But taking on a Wales side devoid of 15 Lions players down in Australia, and taking on an All Blacks side that some are saying has the potential to be the best ever, is a completely different kettle of fish.

The Kiwis may be missing nine senior players as they prepare for next week’s test in France, but as one of the multiple journalists who flew up from the Land of the Long White Cloud pointed out, “I have never known an All Blacks side to have so much strength in depth.”

It was a point not lost on Goromaru.

“If we play like normal then we will lose,” said Japan’s place kicker. “Eddie wants us to play an attacking game and we need to play rugby that only Japan can play. We are confident we can win and have prepared well. If you asked 100 people back in June how many thought we would beat Wales, 100 would have said no. We have confidence from that game and have belief in the possibility we can win tomorrow.”

The last time the two sides played was at the 2011 Rugby World Cup, when New Zealand ran out 83-7 winners.

The Brave Blossoms’ try scorer that day was Hirotoki Onozawa, and although Japan’s most capped player with 81 tests will miss Saturday’s game, having only just returned from injury, he still had an important role to play.

Onozawa handed out the match-day jerseys to the 23 men chosen by interim coach Scott Wisemantel and had a few words of advice for the squad.

“I could tell he really wanted to play,” said Goromaru. “He reminded us we hadn’t played well against New Zealand at the last World Cup and told us how important tomorrow is.”

McCaw glad to be back


All Blacks captain Richie McCaw said he is looking forward to Saturday’s test with Japan and hopefully putting aside his recent spate of injuries.

“I’m pretty excited about playing.

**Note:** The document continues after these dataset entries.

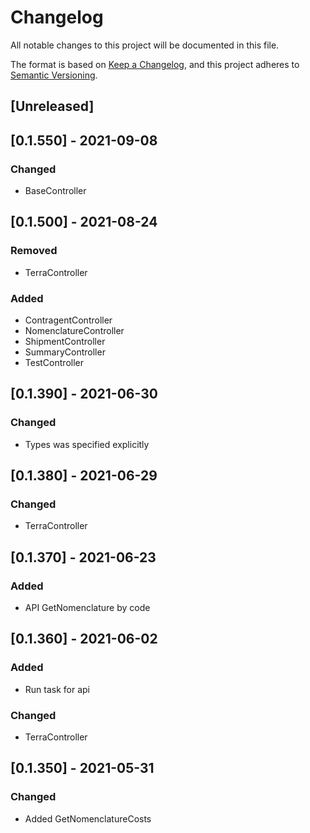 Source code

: # Changelog
All notable changes to this project will be documented in this file.

The format is based on [Keep a Changelog](https://keepachangelog.com/en/1.0.0/),
and this project adheres to [Semantic Versioning](https://semver.org/spec/v2.0.0.html).

## [Unreleased]

## [0.1.550] - 2021-09-08
### Changed
- BaseController

## [0.1.500] - 2021-08-24
### Removed
- TerraController
### Added
- ContragentController
- NomenclatureController
- ShipmentController
- SummaryController
- TestController

## [0.1.390] - 2021-06-30
### Changed
- Types was specified explicitly

## [0.1.380] - 2021-06-29
### Changed
- TerraController

## [0.1.370] - 2021-06-23
### Added
- API GetNomenclature by code

## [0.1.360] - 2021-06-02
### Added
- Run task for api
### Changed
- TerraController

## [0.1.350] - 2021-05-31
### Changed
- Added GetNomenclatureCosts

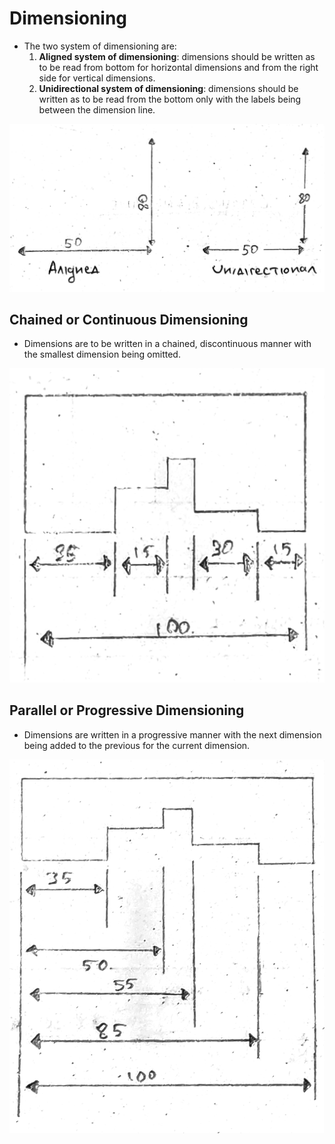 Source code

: # Dimensioning 
- The two system of dimensioning are: 
    1. **Aligned system of dimensioning**: dimensions should be written as to be read from bottom for horizontal dimensions and from the right side for vertical dimensions.
    2. **Unidirectional system of dimensioning**: dimensions should be written as to be read from the bottom only with the labels being between the dimension line. 

<img src="./img/2/aligned-and-unidirectional-dimensioning.jpg">

## Chained or Continuous Dimensioning 
- Dimensions are to be written in a chained, discontinuous manner with the smallest dimension being omitted. 

<img src="./img/2/chained-dimensioning.jpg">

## Parallel or Progressive Dimensioning 
- Dimensions are written in a progressive manner with the next dimension being added to the previous for the current dimension. 

<img src="./img/2/parallel-dimensioning.jpg">
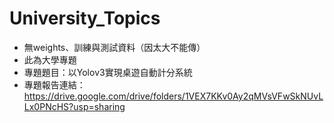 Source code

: # University_Topics
* 無weights、訓練與測試資料（因太大不能傳）
* 此為大學專題
* 專題題目：以Yolov3實現桌遊自動計分系統
* 專題報告連結：https://drive.google.com/drive/folders/1VEX7KKv0Ay2qMVsVFwSkNUvLLx0PNcHS?usp=sharing
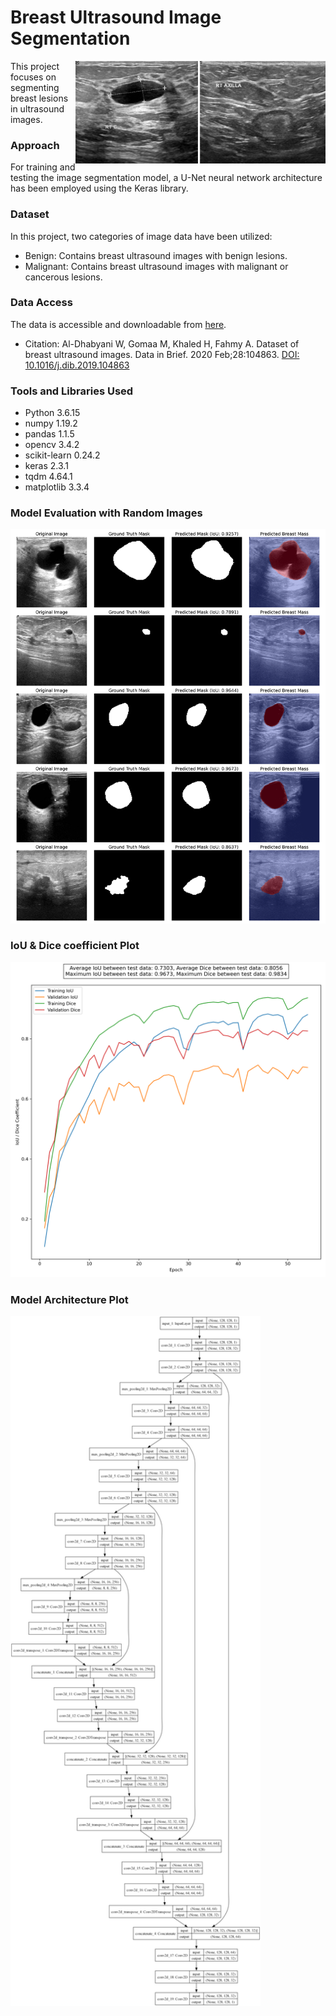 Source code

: <div class="container">
    <div class="title-container">
        <h1>Breast Ultrasound Image Segmentation</h1>
    </div>
    <div class="image-container">
        <img src="https://github.com/mohammadhosseinparsaei/Breast-Ultrasound-Image-Segmentation/blob/main/sample%20image.png" alt="Blood Cell Sample" width="400" align="right">
    </div>
</div>

This project focuses on segmenting breast lesions in ultrasound images.
### Approach
For training and testing the image segmentation model, a U-Net neural network architecture has been employed using the Keras library.
### Dataset
In this project, two categories of image data have been utilized:

- Benign: Contains breast ultrasound images with benign lesions.
- Malignant: Contains breast ultrasound images with malignant or cancerous lesions.

### Data Access
The data is accessible and downloadable from [here](https://www.kaggle.com/datasets/aryashah2k/breast-ultrasound-images-dataset).

- Citation: Al-Dhabyani W, Gomaa M, Khaled H, Fahmy A. Dataset of breast ultrasound images. Data in Brief. 2020 Feb;28:104863. [DOI: 10.1016/j.dib.2019.104863]( https://doi.org/10.1016/j.dib.2019.104863)

### Tools and Libraries Used
- Python 3.6.15
- numpy 1.19.2
- pandas 1.1.5
- opencv 3.4.2
- scikit-learn 0.24.2
- keras 2.3.1
- tqdm 4.64.1
- matplotlib 3.3.4

### Model Evaluation with Random Images
<img src="https://github.com/mohammadhosseinparsaei/Breast-Ultrasound-Image-Segmentation/blob/main/evaluation.png" alt="images" width="600"/>

### IoU & Dice coefficient Plot
<img src="https://github.com/mohammadhosseinparsaei/Breast-Ultrasound-Image-Segmentation/blob/main/iou_dice_plot.png" alt="IoU & Dice plot" width="600"/>

### Model Architecture Plot
<img src="https://github.com/mohammadhosseinparsaei/Breast-Ultrasound-Image-Segmentation/blob/main/model_architecture_plot.png" alt="Architecture" width="400"/>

It’s been a while,” he said following New Zealand’s final training run ahead of the game at the Prince Chichibu Memorial Rugby Ground.

McCaw, who will line up in the unfamiliar position of No. 8, and flyhalf Dan Carter have both been included in the starting XV as coach Steve Hansen looks to give the veteran pair some much-needed playing time ahead of the European leg of the tour that sees the All Blacks take on France, England and Ireland.

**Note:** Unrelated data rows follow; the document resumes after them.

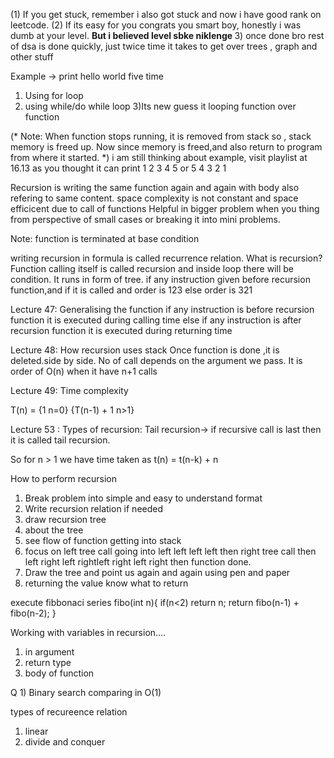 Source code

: (1) If you get stuck, remember i also got stuck and now i have good rank on leetcode.
(2) If its easy for you congrats you smart boy, honestly i was dumb at your level. 
<b> But i believed level sbke niklenge </b>
3) once done bro rest of dsa is done quickly, just twice time it takes to get over trees , graph and other stuff


Example -> print hello world five time
1) Using for loop
2) using while/do while loop
3)Its new guess it looping function over function

(* Note: When function stops running, it is removed from stack so , stack memory is freed up.
Now since memory is freed,and also return to program from where it started. *)
 i am still thinking about example, visit playlist at 16.13 
 as you thought it can print  1 2 3 4 5 or 5 4 3 2 1


 Recursion is writing the same function again and again with body also refering to same content.
space complexity is not constant and space efficicent due to call of functions
Helpful in bigger problem when you thing from perspective of small cases or breaking it into
mini problems.

Note: function is terminated at base condition

writing recursion in formula is called recurrence relation.
What is recursion?
Function calling itself is called recursion and inside loop there will be condition.
It runs in form of tree.
if any instruction given before recursion function,and if it is called and order is 123
else order is 321


Lecture 47: Generalising the function
if any instruction is before recursion function it is executed during calling time
else if any instruction is after recursion function it is executed during returning time

Lecture 48: How recursion uses stack
Once  function is done ,it is deleted.side by side.
No of call depends on the argument we pass.
It is order of O(n) when it have n+1 calls

Lecture 49: Time complexity

T(n) = {1               n=0}
       {T(n-1) + 1               n>1}


Lecture 53 : Types of recursion:
Tail recursion-> if recursive call is last then it is called tail recursion.

So for n > 1 we have time taken as t(n) = t(n-k) + n

How to perform recursion
1) Break problem into simple and easy to understand format
2) Write recursion relation if needed
3) draw recursion tree
4) about the tree
5) see flow of function getting into stack
6) focus on left tree call going into left left left left then right tree call then left right left rightleft right  left right then function done.
7) Draw the tree and point us again and again using pen and paper
8) returning the value know what to return

execute fibbonaci series
fibo(int n){
if(n<2) return n;
return fibo(n-1) + fibo(n-2);
}

Working with variables in recursion....
1) in argument
2) return type
3) body of function

Q 1) Binary search
comparing in O(1)

types of recureence relation
1) linear
2) divide and conquer
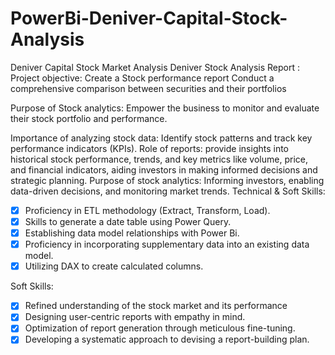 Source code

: # PowerBi-Deniver-Capital-Stock-Analysis
Deniver Capital Stock Market Analysis
Deniver Stock Analysis Report :
Project objective:
Create a Stock performance report
Conduct a comprehensive comparison between securities and their portfolios

Purpose of Stock analytics: Empower the business to monitor and evaluate their stock portfolio and performance.

Importance of analyzing stock data: Identify stock patterns and track key performance indicators (KPIs).
Role of reports:  provide insights into historical stock performance, trends, and key metrics like volume, price, and financial indicators, aiding investors in making informed decisions and strategic planning.
Purpose of stock analytics: Informing investors, enabling data-driven decisions, and monitoring market trends.
Technical & Soft Skills:
- [x]	Proficiency in ETL methodology (Extract, Transform, Load).
- [x]	Skills to generate a date table using Power Query.
- [x]	Establishing data model relationships with Power Bi.
- [x]	Proficiency in incorporating supplementary data into an existing data model.
- [x]	Utilizing DAX to create calculated columns.

Soft Skills:
- [x]	Refined understanding of the stock market and its performance
- [x]	Designing user-centric reports with empathy in mind.
- [x]	Optimization of report generation through meticulous fine-tuning.
- [x]	Developing a systematic approach to devising a report-building plan.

“Speaking on behalf of Dan Carter, it will be good to get on the field and get some footy under our belts,” said McCaw, who will be winning his 121st cap.

McCaw leads a relatively inexperienced side, but he said the new faces have settled in well and he is expecting them to produce a good performance.

“We can’t afford, just because we’ve got a few changes, to let our standards drop. It’s key we have a performance that’s as good as, if not better, than where we’ve been,” he said.

That previous performance resulted in a 41-33 win over Australia two weeks ago, though this is a very different New Zealand side with Hansen making 14 changes.

“When you’ve got four guys playing their first game and a few who haven’t had a crack for a while, there’s some good excitement,” McCaw said.

Though he warned his side to not take the hosts lightly. “It’s a different challenge playing Japan. I’m sure the pace of the game will be up but we’ve got to be careful we don’t get frantic.”